Their next step should be to estimate the likely outturn and what proportion of the earnout will potentially become due.
An important part of this will be to identify and quantify the drivers of variance against pre-completion expectations, including any factors arising from actions taken post-completion in response to the COVID-19 pandemic. If such actions are identified, parties should consider whether they breach the conduct of business covenants in the sale and purchase agreement, and take steps to address any potential non-compliance.
Following this, they should determine a strategy for engaging with the counterparty, including considering whether it would be beneficial to amend the terms of the earnout in response to the impact of COVID-19.
The pandemic has seen an increased use of earnout mechanisms as a sensible way to bridge the value gap between seller and buyer, and many transactions were able to proceed on this basis. However, when the mechanism was negotiated, the impact of the pandemic was uncertain. Accordingly, it is likely that events will have occurred, and actions been taken, that were not contemplated but which materially impact on the earnout.

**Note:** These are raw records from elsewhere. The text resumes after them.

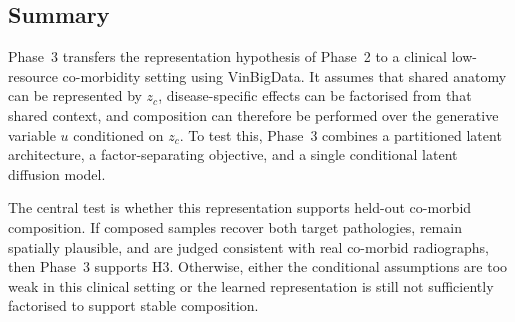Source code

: \subsection{Summary}

Phase~3 transfers the representation hypothesis of Phase~2 to a clinical low-resource co-morbidity setting using VinBigData. It assumes that shared anatomy can be represented by \(z_c\), disease-specific effects can be factorised from that shared context, and composition can therefore be performed over the generative variable \(u\) conditioned on \(z_c\). To test this, Phase~3 combines a partitioned latent architecture, a factor-separating objective, and a single conditional latent diffusion model.

The central test is whether this representation supports held-out co-morbid composition. If composed samples recover both target pathologies, remain spatially plausible, and are judged consistent with real co-morbid radiographs, then Phase~3 supports H3. Otherwise, either the conditional assumptions are too weak in this clinical setting or the learned representation is still not sufficiently factorised to support stable composition.
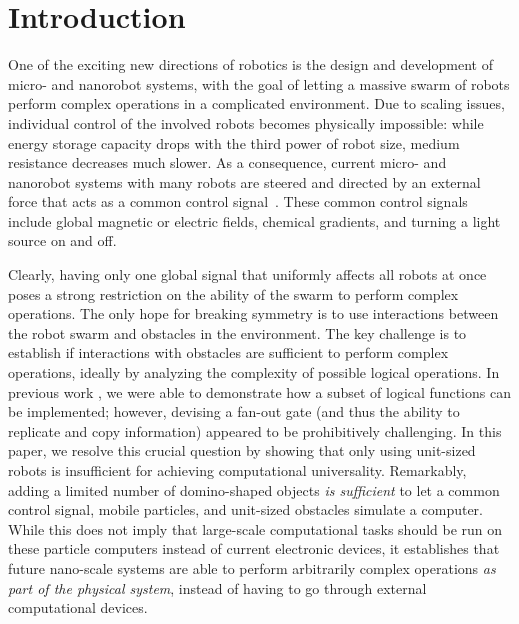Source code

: \documentclass[letterpaper, 10 pt, conference]{ieeeconf}
\begin{document}

\section{Introduction}

One of the exciting new directions of robotics is the design and development
of micro- and nanorobot systems, with the goal of letting a massive swarm of robots
perform complex operations in a complicated environment. Due to scaling 
issues, individual control of the involved robots becomes physically impossible:
while energy storage capacity drops with the third power of robot size,
medium resistance decreases much slower. As a consequence,
current micro- and nanorobot systems with many robots are steered and
directed by an external force that acts as a common control signal~\cite{Donald2013,Chiang2011,Hsi-Wen2012,Diller2013,Jing2013,Ou2013,Lanauze2013}.
These common control signals include global magnetic or electric fields,
chemical gradients, and turning a light source on and off.  

Clearly, having only one global signal that uniformly affects all robots at once
poses a strong restriction on the ability of the swarm to perform complex operations.
The only hope for breaking symmetry is to use interactions between the robot swarm
and obstacles in the environment. The key challenge is to establish
if interactions with obstacles are sufficient to perform complex operations, ideally by analyzing the complexity of possible logical operations.
 In previous work \cite{Becker2013f,Becker2014,Becker2014a},
we were able to demonstrate how a subset of logical functions can be implemented;
however, devising a fan-out gate (and thus the ability to replicate and copy information)
appeared to be prohibitively challenging. In this paper, we resolve this crucial question by
showing that only using unit-sized robots is insufficient for achieving computational
universality. Remarkably, adding a limited number of domino-shaped objects {\em is sufficient}
to let a common control signal, mobile particles, and unit-sized obstacles
simulate a computer. While this does not imply that large-scale computational 
tasks should be run on these particle computers instead of current electronic
devices, it establishes that future nano-scale systems are able to perform
arbitrarily complex operations {\em as part of the physical system}, instead
of having to go through external computational devices.
\end{document}
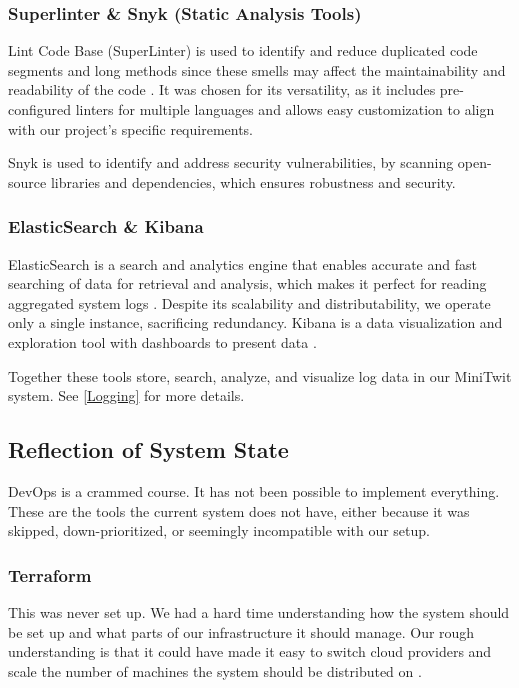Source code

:\subsubsection{Superlinter \& Snyk (Static Analysis Tools)}
Lint Code Base (SuperLinter) is used to identify and reduce duplicated code segments and long methods since these smells may affect the maintainability and readability of the code \autocite{superlinter, snyk}. It was chosen for its versatility, as it includes pre-configured linters for multiple languages and allows easy customization to align with our project's specific requirements.

Snyk is used to identify and address security vulnerabilities, by scanning open-source libraries and dependencies, which ensures robustness and security.

\subsubsection{ElasticSearch \& Kibana}
ElasticSearch is a search and analytics engine that enables accurate and fast searching of data for retrieval and analysis, which makes it perfect for reading aggregated system logs \autocite{elasticsearch}. Despite its scalability and distributability, we operate only a single instance, sacrificing redundancy. Kibana is a data visualization and exploration tool with dashboards to present data \autocite{kibana}. 

Together these tools store, search, analyze, and visualize log data in our MiniTwit system. See \ref{Logging} for more details.

\subsection{Reflection of System State}

DevOps is a crammed course. It has not been possible to implement everything. These are the tools the current system does not have, either because it was skipped, down-prioritized, or seemingly incompatible with our setup.  

\subsubsection{Terraform}
This was never set up. We had a hard time understanding how the system should be set up and what parts of our infrastructure it should manage. Our rough understanding is that it could have made it easy to switch cloud providers and scale the number of machines the system should be distributed on \autocite{terraform}. 

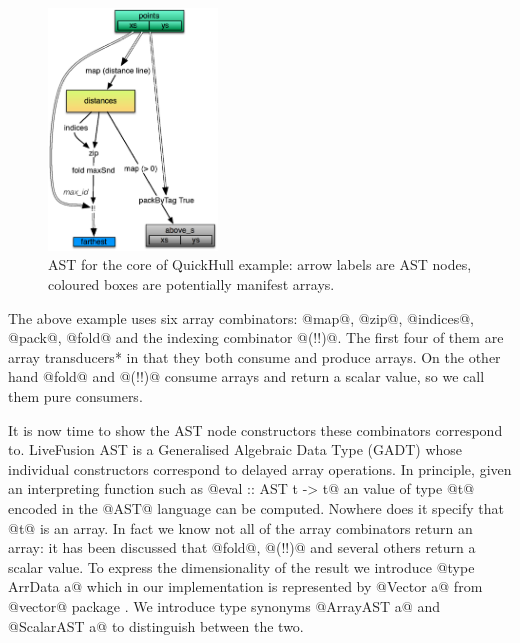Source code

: \documentclass[preamble.tex]{subfiles}
\begin{document}
\begin{figure}
\includegraphics[width=0.4\textwidth,center]{img/QuickHull-flat-but-true}

\caption{\label{fig:QHFlat}{AST for the core of QuickHull example: arrow labels are AST nodes, coloured boxes are potentially manifest arrays.}}
\end{figure}

The above example uses six array combinators: @map@, @zip@, @indices@, @pack@, @fold@ and the indexing combinator @(!!)@. The first four of them are \*array transducers* in that they both consume and produce arrays. On the other hand @fold@ and @(!!)@ consume arrays and return a scalar value, so we call them pure consumers.

It is now time to show the AST node constructors these combinators correspond to. LiveFusion AST is a Generalised Algebraic Data Type (GADT)  whose individual constructors correspond to delayed array operations. In principle, given an interpreting function such as @eval :: AST t -> t@ an value of type @t@ encoded in the @AST@ language can be computed. Nowhere does it specify that @t@ is an array. In fact we know not all of the array combinators return an array: it has been discussed that @fold@, @(!!)@ and several others return a scalar value. To express the dimensionality of the result we introduce @type ArrData a@ which in our implementation is represented by @Vector a@ from @vector@ package . We introduce type synonyms @ArrayAST a@ and @ScalarAST a@ to distinguish between the two.
\end{document}
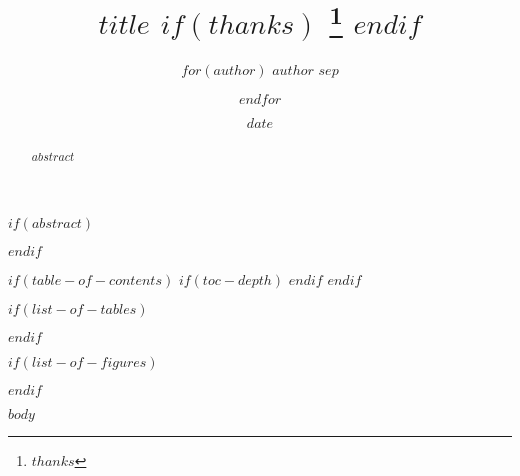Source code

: \documentclass[
  $if(papersize)$
    $papersize$paper,
  $endif$
  $if(fontsize)$
    $fontsize$,
  $endif$
  $if(twocolumn)$
    twocolumn,
  $endif$
  $if(oneside)$
    oneside,
  $endif$
  $if(titlepage)$
    titlepage,
  $endif$
  $if(draft)$
    draft,
  $endif$
]{$document-type$}
\title{
    $title$
    $if(thanks)$
      \thanks{$thanks$}
    $endif$
  }
\author{
    $for(author)$
      $author$
      $sep$ \and 
    $endfor$
  }
\date{$date$}
\begin{document}
\maketitle

$if(abstract)$
  \begin{abstract}
    $abstract$
  \end{abstract}
$endif$

$if(table-of-contents)$
  $if(toc-depth)$
    \setcounter{tocdepth}{$toc-depth$}
  $endif$
  \tableofcontents
$endif$

$if(list-of-tables)$
  \listoftables
$endif$

$if(list-of-figures)$
  \listoffigures
$endif$

$body$
\end{document}
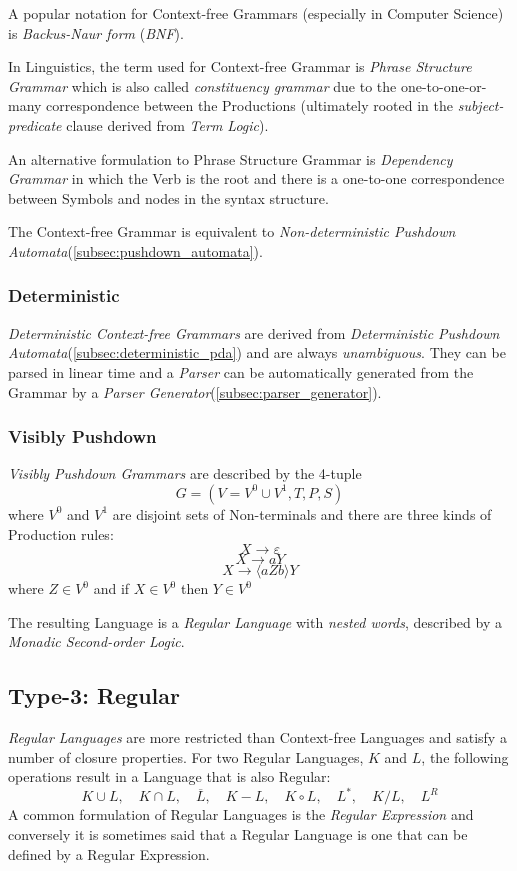 \documentclass{article}
\begin{document}
A popular notation for Context-free Grammars (especially in Computer
Science) is \emph{Backus-Naur form} (\emph{BNF}).

In Linguistics, the term used for Context-free Grammar is \emph{Phrase
  Structure Grammar} which is also called \emph{constituency grammar}
due to the one-to-one-or-many correspondence between the Productions
(ultimately rooted in the \emph{subject-predicate} clause derived from
\emph{Term Logic}).

An alternative formulation to Phrase Structure Grammar is \emph{Dependency
  Grammar} in which the Verb is the root and there is a one-to-one
correspondence between Symbols and nodes in the syntax structure.

The Context-free Grammar is equivalent to \emph{Non-deterministic
Pushdown Automata}(\ref{subsec:pushdown_automata}).

\subsubsection{Deterministic}\label{subsec:deterministic_cfg}
\emph{Deterministic Context-free Grammars} are derived from
\emph{Deterministic Pushdown Automata}(\ref{subsec:deterministic_pda})
and are always \emph{unambiguous}. They can be parsed in linear time
and a \emph{Parser} can be automatically generated from the Grammar by a
\emph{Parser Generator}(\ref{subsec:parser_generator}).

\subsubsection{Visibly Pushdown}
\emph{Visibly Pushdown Grammars} are described by the 4-tuple
\[
    G = (V=V^0 \cup V^1,T,P,S)
\]
where $V^0$ and $V^1$ are disjoint sets of Non-terminals and there
are three kinds of Production rules:
\[
    X \rightarrow \varepsilon
\]\[
    X \rightarrow aY
\]\[
    X \rightarrow \langle aZb \rangle Y
\]
where $Z \in V^0$ and if $X \in V^0$ then $Y \in V^0$

The resulting Language is a \emph{Regular Language} with \emph{nested
  words}, described by a \emph{Monadic Second-order Logic}. %

\subsection{Type-3: Regular} \label{subsec:regular_language}

\emph{Regular Languages} are more restricted than Context-free
Languages and satisfy a number of closure properties. For two Regular
Languages, $K$ and $L$, the following operations result in a Language
that is also Regular:
\[
    K \cup L, \quad
    K \cap L, \quad
    \overline{L}, \quad
    K - L, \quad
    K \circ L, \quad
    L^*, \quad
    K / L, \quad
    L^R
\]
A common formulation of Regular Languages is the \emph{Regular
  Expression} and conversely it is sometimes said that a Regular
Language is one that can be defined by a Regular Expression.
\end{document}
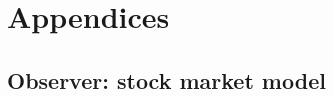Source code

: \documentclass[a4paper]{article}
\begin{document}
\newpage
\printbibliography



\newpage
\appendix

\section{Appendices}

\newpage
\subsection{Observer: stock market model}
\label{app:obs_stock_market}


\end{document}

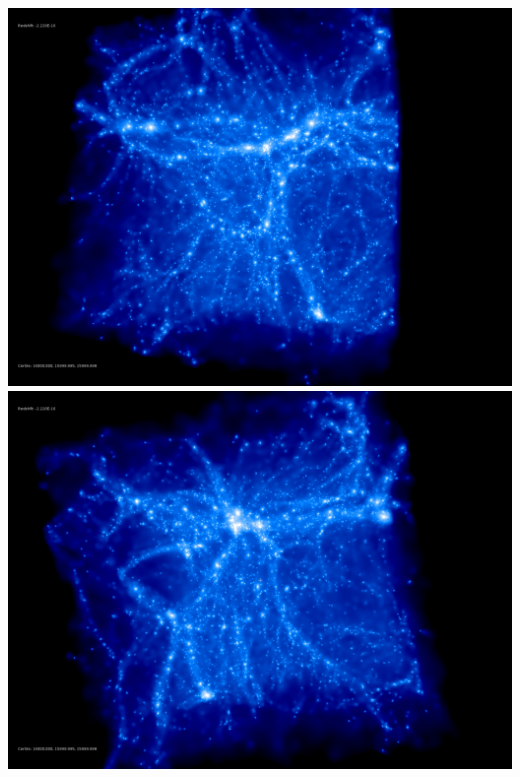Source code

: \includegraphics[scale=0.1]{stages_12/rotate_00074.jpg} 
\includegraphics[scale=0.1]{stages_12/rotate_00131.jpg}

Buyers and sellers should therefore take stock of the target’s performance against the earnout metrics to set or manage expectations, to confirm compliance with contractual requirements and to consider whether any remedial actions are needed. Rather than wait until the expiry of the earnout period, parties should act now, proactively addressing any issues identified.
Engagement with accounting and legal advisers is highly recommended given the complexities involved. Establishing the current position, identifying issues and developing a strategy in response – which may include an amendment to the mechanism – will help align the parties’ interest and reduce the possibility of future dispute.